Collingwood prospers in Adelaide
Paul Collingwood marked the return to the scene of his Test double-century by dominating a 131-run stand with Ian Bell in England’s second Ashes warm-up match.
The fifth-wicket pair put on 131 in 33 overs against South Australia to provide the substance to England’s 288 for eight declared, but regular wickets either side of their partnership limited the tourists’ gains at the Adelaide Oval.
Collingwood, who made 94, cashed in most effectively, on the ground where he made a career-best 206 in England’s dispiriting second-Test defeat on their last Ashes tour.

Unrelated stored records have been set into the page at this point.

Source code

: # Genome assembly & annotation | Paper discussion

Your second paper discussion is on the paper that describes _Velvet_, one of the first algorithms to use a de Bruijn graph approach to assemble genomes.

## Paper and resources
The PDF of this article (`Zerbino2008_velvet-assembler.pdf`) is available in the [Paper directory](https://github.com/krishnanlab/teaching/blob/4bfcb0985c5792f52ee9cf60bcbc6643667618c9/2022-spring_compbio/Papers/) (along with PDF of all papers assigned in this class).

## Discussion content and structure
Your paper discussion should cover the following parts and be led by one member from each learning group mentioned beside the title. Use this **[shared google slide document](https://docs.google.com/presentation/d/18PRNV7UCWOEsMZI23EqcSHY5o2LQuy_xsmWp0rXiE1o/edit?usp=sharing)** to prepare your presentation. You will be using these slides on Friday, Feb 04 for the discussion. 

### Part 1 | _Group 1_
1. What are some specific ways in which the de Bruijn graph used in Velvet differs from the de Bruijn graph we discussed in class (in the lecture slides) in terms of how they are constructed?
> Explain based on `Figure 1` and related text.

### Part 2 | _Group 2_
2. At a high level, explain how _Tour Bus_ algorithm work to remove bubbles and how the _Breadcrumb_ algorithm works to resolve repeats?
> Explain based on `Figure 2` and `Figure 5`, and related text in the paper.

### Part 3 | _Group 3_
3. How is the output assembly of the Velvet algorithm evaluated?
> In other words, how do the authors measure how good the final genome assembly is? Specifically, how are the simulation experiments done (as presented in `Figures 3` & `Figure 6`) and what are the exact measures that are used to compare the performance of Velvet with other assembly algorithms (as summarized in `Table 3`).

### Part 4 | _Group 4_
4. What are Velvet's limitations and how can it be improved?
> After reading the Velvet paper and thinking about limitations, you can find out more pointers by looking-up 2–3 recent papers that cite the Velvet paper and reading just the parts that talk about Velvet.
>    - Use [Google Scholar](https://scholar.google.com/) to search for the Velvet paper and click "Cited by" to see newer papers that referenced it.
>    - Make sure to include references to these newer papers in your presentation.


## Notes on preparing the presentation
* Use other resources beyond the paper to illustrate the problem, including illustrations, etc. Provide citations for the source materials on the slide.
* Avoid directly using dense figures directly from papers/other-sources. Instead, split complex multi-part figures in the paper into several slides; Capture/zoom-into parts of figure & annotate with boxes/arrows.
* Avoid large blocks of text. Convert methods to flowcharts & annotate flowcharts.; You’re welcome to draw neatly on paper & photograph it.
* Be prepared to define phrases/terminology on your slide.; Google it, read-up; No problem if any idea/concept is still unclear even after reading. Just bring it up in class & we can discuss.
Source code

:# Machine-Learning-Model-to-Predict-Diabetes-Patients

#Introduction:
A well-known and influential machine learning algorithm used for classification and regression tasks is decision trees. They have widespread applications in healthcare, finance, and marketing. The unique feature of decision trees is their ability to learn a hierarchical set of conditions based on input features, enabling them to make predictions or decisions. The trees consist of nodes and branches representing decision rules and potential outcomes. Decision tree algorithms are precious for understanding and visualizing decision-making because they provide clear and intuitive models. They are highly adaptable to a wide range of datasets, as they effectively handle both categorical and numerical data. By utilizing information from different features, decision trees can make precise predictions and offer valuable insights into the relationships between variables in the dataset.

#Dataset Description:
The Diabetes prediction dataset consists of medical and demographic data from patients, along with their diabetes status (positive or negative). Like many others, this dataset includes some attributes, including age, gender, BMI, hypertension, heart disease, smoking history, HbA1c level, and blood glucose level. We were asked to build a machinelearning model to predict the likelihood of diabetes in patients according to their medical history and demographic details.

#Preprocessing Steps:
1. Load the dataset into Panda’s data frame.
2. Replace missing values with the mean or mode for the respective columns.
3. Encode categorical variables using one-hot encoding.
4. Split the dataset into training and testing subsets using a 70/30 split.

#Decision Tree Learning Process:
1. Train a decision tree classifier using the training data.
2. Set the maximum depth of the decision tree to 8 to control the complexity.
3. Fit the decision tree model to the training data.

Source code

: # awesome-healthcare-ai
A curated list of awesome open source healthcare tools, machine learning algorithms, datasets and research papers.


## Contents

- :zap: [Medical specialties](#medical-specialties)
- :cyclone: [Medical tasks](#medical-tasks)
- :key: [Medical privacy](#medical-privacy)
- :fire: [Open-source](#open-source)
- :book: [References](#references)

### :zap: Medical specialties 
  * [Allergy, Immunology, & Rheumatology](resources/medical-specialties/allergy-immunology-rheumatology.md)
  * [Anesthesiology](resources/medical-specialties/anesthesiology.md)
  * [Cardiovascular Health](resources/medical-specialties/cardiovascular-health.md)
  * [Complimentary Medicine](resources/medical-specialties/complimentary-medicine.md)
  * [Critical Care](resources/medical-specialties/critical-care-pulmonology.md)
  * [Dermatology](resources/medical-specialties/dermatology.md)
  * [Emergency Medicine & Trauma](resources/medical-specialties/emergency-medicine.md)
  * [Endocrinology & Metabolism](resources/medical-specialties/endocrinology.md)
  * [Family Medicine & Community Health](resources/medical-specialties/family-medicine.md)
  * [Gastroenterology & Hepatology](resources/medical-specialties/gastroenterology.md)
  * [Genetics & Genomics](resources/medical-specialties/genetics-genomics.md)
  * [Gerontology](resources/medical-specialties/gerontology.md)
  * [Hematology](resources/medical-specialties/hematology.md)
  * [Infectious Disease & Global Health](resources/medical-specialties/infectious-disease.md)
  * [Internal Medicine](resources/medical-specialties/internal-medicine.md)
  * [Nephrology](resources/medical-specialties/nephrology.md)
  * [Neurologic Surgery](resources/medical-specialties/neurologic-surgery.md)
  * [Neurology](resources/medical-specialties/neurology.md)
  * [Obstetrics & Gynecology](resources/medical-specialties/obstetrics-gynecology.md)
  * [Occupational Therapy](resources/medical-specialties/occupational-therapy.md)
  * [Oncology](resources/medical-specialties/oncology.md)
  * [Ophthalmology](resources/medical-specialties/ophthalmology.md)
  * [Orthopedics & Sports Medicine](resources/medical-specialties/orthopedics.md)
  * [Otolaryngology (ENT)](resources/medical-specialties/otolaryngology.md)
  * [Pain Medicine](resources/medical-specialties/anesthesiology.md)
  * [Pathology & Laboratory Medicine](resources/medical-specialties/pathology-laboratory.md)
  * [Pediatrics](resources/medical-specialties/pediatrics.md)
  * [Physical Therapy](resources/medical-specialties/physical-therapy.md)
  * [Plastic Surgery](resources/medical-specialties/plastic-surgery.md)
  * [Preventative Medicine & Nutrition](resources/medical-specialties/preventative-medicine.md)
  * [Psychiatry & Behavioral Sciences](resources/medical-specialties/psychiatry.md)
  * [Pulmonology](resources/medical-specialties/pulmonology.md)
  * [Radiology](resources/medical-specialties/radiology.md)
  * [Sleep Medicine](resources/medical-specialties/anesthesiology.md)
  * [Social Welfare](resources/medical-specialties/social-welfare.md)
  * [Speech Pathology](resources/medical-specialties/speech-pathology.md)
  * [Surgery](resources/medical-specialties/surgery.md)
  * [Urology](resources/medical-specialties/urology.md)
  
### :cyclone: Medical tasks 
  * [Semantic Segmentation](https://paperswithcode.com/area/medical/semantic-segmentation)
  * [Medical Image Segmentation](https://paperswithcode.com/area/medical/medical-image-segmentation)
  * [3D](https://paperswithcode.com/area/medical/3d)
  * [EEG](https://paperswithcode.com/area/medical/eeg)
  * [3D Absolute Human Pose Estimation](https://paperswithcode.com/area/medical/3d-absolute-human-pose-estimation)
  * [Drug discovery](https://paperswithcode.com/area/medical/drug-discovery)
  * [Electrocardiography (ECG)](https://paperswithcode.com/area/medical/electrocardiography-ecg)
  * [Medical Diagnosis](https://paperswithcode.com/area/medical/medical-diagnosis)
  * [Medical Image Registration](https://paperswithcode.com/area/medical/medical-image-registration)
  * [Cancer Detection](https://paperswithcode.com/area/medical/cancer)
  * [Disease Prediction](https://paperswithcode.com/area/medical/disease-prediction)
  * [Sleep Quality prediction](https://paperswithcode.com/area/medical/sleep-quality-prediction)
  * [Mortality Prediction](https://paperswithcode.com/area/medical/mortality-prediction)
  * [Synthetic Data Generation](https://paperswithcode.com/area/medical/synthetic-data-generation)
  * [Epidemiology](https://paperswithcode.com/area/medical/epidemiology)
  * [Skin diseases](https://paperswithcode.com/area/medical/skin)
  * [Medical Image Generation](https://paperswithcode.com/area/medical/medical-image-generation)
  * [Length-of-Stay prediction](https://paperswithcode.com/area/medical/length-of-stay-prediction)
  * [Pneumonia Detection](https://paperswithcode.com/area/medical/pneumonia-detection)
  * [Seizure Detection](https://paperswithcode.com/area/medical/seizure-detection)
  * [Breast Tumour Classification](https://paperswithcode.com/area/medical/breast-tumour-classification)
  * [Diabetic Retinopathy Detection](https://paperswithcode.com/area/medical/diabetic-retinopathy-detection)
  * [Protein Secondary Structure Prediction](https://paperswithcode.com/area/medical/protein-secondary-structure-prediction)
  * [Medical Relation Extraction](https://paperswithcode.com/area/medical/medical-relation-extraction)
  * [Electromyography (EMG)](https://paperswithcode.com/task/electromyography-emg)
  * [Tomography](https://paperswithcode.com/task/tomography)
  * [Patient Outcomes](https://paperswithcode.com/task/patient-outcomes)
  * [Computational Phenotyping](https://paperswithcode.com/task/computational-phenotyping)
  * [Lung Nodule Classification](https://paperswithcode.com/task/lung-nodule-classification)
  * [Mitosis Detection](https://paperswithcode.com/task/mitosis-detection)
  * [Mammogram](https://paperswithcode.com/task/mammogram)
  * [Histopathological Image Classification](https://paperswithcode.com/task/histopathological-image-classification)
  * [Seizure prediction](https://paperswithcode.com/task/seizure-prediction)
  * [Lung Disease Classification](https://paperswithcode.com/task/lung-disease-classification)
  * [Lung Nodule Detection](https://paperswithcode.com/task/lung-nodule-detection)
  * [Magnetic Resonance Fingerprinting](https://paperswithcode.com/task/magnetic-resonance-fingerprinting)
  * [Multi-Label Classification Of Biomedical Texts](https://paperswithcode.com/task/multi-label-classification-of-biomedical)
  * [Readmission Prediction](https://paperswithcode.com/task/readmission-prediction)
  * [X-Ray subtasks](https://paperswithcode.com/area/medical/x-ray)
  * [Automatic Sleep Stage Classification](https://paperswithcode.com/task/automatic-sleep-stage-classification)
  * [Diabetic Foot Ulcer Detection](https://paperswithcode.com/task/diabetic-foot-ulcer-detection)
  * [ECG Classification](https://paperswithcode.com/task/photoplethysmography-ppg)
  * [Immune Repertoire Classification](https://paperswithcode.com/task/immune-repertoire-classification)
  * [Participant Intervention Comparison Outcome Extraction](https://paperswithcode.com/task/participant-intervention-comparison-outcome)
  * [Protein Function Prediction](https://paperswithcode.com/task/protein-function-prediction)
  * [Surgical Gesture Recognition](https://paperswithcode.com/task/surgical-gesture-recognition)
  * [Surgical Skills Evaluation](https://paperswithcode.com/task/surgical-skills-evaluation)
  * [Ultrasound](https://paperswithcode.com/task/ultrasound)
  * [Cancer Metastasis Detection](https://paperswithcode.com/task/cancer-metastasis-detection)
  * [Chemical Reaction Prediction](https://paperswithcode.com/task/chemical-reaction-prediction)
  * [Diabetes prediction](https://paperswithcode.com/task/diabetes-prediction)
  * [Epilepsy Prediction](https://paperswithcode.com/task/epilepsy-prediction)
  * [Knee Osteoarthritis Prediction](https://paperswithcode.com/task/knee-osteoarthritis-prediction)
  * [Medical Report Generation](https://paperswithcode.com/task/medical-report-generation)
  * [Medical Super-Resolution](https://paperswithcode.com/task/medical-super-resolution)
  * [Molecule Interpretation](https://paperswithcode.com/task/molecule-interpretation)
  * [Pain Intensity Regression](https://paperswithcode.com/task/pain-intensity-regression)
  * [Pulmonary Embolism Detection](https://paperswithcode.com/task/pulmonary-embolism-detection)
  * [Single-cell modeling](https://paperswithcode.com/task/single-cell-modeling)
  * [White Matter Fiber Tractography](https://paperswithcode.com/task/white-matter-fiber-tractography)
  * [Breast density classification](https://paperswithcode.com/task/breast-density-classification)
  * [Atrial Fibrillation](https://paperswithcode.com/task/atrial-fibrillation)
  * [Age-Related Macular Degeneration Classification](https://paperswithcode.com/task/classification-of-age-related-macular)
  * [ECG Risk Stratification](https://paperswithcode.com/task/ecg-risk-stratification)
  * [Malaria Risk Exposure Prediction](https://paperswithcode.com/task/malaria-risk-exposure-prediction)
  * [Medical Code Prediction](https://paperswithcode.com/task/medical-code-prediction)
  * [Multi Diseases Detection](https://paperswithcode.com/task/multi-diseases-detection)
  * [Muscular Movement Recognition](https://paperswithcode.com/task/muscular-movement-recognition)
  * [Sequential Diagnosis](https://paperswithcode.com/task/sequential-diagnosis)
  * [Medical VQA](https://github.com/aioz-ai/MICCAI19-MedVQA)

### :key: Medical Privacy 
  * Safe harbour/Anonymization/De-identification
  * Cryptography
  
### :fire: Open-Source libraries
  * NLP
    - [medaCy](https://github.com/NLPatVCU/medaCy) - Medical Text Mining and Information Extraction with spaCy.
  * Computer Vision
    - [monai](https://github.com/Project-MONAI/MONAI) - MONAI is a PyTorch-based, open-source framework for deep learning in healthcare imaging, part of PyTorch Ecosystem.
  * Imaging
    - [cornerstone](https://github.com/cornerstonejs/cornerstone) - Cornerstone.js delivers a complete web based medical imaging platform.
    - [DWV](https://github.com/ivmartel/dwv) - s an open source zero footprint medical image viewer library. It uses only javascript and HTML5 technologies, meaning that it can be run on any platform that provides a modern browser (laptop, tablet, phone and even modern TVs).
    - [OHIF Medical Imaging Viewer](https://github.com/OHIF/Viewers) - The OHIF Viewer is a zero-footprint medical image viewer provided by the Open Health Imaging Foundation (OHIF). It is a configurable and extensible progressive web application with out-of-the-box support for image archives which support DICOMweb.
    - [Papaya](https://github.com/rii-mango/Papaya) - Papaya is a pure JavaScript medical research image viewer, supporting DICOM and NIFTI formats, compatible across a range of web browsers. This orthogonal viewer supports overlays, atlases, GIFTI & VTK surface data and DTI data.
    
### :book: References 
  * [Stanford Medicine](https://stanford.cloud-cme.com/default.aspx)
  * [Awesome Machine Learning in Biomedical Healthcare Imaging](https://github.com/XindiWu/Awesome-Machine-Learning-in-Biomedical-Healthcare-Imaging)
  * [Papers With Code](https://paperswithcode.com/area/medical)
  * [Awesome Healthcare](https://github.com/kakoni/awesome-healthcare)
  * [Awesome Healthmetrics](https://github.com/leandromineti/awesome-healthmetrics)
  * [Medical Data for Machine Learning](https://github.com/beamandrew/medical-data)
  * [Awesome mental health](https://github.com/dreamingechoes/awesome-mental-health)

Bell’s 61 was perhaps the more cultured innings, scored at a slower tempo but characterised by assured defence and measured attack throughout.
In nine overs of bowling up to stumps on day one of three, England were wicketless as their hosts reached 26 - and Collingwood spoiled his day by putting down a routine chance at third slip to reprieve James Smith on 12 off James Anderson.
England won the toss on a warm but increasingly cloudy day - and then lost two wickets in the first hour and two soon after lunch, Alastair Cook and Kevin Pietersen departing in the space of five overs.
Cook battled through the first session as he looked to find form ahead of the first Test in Brisbane on November 25.
But, after Peter George, who claimed 3-42, had seen off Andrew Strauss and Jonathan Trott in his new-ball spell on a pitch with decent pace, Cook also fell to the Ashes hopeful.
Strauss went in only the third over, via an edge down the leg-side, wicketkeeper Graham Manou taking a diving catch.
And, after surviving a straightforward chance to slip Daniel Harris off Ben Edmondson on 11, Trott departed a single later as, pulling, he spliced a simple catch straight back to the bowler.
Pietersen was not put off the pull by what he had just witnessed, dispatching George for four - off the front foot - from only the fourth ball he faced.
England’s third-wicket pair had no particular alarms for the remainder of the morning but were hardly breaking the speed limit against a disciplined seam attack.
However, Cook paid the price for being too aggressive after the interval as he threw the bat at a wide delivery, only to edge behind and giving Manou his second catch of the day.
Clearly intent on attacking, Pietersen threatened to dominate, with a pair of straight-driven fours being followed by a fantastic pulled six off George.
But he took the deep-square man on again off Edmondson and was well caught right on the rope by Aiden Blizzard, who knocked the ball up and just kept it in to complete the dismissal.
Collingwood responded with aplomb by easily outpacing Bell on his way to a fifty which contained eight fours.
He had a let-off shortly afterwards when debutant medium-pacer Tim Lang got through his defences to hit him on the back leg but had no luck with an lbw appeal.
Otherwise, there was much to admire in Collingwood’s workmanlike batsmanship.
But on the verge of another three-figure score at a venue he clearly enjoys, he sliced a drive at Jake Haberfield to gully.
Bell soon followed him back, having faced 117 balls - one more than Collingwood - and timed nine high-class fours before surprisingly missing a straight ball from Edmondson.
Stuart Broad could manage only a single, paddling a catch off slow left-armer Aaron O’Brien straight to short-leg.
But Matt Prior and Graeme Swann pushed England up towards 300 until the latter holed out in the deep, sweeping O’Brien, to bring the declaration.